Josh, is the dissent that you are hearing about the content of the resolution, or is it about the failure of the Council to make the issues part of the public dialogue?
By putting the item on the Consent Calendar the Council was flying it under the radar. Unless one of the Council members chose to pull the item from the Consent Calendar vote, there was no opportunity for public comment and/or any of the Council members to explain why they feel it is an important issue that Davis to care about. In effect it becomes a resolution that speaks with the voice of only five people rather than a resolution that speaks with the voice of 65,000 people.
My question is “Why did the Council members want to exclude the participation of the public in this decision?”

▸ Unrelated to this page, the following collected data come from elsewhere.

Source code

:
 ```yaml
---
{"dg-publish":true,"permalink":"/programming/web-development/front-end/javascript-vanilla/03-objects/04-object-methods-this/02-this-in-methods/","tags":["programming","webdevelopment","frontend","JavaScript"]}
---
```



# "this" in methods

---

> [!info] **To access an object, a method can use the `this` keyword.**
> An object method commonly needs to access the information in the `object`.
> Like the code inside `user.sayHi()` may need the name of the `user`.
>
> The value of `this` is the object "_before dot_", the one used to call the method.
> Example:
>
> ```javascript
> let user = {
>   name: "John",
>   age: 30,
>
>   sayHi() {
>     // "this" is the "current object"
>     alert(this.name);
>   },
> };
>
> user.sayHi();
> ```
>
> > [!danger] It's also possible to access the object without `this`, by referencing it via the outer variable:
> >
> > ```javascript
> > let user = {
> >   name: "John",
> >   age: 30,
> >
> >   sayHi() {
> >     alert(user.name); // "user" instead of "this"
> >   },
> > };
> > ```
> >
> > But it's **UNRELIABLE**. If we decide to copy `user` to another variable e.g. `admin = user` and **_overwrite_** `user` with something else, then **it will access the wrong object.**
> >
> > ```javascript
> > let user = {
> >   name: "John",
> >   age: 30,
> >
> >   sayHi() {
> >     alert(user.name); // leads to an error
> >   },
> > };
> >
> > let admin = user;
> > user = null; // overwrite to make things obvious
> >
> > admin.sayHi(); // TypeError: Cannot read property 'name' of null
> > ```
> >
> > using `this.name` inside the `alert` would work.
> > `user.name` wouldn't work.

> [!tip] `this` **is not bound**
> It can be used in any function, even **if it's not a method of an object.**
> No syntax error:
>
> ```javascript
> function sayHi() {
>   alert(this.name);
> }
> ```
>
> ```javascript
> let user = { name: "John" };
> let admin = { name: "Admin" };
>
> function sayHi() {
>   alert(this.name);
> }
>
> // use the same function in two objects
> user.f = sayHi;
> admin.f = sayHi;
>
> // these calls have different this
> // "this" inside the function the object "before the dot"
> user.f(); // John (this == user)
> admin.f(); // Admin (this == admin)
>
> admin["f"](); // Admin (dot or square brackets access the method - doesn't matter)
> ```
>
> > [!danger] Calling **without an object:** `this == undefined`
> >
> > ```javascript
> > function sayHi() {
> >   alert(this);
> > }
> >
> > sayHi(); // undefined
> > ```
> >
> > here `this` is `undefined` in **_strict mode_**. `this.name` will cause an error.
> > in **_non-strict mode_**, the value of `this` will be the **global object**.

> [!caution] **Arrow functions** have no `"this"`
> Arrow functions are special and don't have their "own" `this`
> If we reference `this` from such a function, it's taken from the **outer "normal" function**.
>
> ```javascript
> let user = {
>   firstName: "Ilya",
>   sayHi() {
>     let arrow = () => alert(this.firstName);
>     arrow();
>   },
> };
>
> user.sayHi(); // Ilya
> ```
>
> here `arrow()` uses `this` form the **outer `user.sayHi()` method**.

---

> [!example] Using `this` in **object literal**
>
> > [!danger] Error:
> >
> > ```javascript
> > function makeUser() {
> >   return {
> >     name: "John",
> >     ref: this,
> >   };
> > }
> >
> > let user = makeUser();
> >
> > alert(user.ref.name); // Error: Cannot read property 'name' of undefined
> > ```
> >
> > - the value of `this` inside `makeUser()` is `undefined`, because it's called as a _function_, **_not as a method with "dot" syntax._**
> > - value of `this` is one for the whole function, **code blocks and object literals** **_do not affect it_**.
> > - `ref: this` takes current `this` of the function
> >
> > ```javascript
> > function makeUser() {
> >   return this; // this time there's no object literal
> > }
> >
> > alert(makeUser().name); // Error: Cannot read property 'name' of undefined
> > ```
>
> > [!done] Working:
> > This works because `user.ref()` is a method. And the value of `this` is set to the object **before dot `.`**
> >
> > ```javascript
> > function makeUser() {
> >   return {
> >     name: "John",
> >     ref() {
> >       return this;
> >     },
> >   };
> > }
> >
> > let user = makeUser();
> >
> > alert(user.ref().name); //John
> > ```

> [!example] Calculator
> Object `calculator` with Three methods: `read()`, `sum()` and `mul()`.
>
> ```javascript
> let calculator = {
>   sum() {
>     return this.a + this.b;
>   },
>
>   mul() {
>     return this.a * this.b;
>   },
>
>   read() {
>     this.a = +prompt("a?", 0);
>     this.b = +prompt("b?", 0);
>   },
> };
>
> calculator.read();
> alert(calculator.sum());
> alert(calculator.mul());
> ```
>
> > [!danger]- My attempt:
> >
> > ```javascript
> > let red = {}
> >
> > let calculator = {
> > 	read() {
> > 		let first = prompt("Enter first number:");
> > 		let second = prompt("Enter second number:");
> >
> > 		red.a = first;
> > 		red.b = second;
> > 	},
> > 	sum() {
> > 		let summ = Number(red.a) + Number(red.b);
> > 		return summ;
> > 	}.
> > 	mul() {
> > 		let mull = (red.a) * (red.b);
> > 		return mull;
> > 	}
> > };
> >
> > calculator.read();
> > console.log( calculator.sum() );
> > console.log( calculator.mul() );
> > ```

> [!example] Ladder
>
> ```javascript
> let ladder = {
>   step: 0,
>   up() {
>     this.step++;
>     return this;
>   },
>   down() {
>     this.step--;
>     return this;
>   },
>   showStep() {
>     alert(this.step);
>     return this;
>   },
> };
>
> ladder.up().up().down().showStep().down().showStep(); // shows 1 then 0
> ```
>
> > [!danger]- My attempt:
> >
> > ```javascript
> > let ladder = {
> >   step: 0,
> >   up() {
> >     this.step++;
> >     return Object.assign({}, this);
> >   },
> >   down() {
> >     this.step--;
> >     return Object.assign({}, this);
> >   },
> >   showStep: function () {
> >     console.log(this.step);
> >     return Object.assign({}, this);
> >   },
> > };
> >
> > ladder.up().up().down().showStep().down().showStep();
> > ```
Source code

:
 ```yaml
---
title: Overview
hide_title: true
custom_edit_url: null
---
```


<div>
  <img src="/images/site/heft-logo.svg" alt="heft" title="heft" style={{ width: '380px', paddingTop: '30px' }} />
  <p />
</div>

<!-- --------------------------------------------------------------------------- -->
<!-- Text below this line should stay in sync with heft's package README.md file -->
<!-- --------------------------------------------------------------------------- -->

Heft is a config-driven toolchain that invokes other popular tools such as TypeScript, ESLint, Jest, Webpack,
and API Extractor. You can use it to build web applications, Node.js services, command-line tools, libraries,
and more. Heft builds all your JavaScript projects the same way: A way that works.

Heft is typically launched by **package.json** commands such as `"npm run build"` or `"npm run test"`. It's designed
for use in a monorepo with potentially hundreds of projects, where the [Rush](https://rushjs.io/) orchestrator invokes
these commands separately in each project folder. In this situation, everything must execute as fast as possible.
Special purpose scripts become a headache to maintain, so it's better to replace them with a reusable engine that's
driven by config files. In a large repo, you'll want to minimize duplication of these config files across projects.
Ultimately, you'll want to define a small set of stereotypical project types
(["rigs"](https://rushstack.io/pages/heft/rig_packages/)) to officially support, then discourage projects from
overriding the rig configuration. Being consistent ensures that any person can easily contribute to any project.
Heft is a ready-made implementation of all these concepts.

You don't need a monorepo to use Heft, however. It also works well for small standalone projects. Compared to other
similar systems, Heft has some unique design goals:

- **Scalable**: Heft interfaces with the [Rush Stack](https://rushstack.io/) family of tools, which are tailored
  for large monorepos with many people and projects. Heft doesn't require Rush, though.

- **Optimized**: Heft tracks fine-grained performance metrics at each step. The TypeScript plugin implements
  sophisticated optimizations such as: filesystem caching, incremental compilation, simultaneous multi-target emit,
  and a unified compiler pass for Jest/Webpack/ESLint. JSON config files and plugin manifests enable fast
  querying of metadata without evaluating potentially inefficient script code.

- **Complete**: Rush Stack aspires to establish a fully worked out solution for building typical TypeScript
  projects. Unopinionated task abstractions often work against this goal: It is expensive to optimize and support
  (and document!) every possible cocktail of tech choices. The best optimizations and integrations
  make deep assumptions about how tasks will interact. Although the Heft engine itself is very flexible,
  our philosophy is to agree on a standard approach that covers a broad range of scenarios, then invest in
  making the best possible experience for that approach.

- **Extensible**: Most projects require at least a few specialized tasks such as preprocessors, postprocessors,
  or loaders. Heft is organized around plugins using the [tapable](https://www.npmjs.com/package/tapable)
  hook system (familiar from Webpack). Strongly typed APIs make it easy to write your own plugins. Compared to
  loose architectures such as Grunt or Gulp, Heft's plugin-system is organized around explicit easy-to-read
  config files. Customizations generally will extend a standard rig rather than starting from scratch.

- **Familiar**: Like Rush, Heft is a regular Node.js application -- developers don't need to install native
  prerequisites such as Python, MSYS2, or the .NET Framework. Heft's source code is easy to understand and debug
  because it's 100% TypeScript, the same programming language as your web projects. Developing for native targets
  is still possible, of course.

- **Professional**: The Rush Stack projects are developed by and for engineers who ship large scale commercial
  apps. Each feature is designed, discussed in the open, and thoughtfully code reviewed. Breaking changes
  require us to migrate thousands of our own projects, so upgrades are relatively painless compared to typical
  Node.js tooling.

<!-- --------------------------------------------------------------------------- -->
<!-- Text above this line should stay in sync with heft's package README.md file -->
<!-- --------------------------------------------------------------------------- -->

As proof of my prior statement I leave you with this: When President Barack Obama gave his most recent State of the Union Address, almost none of our vaunted representatives in Congress clapped when he brought up TPP. How likely do you think it would be that they would be afraid to embrace TPP, a corporate give-away and subversion of our sovereignty(I’ve read the text). Why did they not clap? Because they were inundated with calls and letters from constituents, resolutions to refuse this travesty by duly elected representatives, outright claims that supporting representatives would not be reelected by voters. Anyone who is on the right side of history knows TPP must have push-back from every facility we can bring to bear. Anyone for it is deluded or complicit.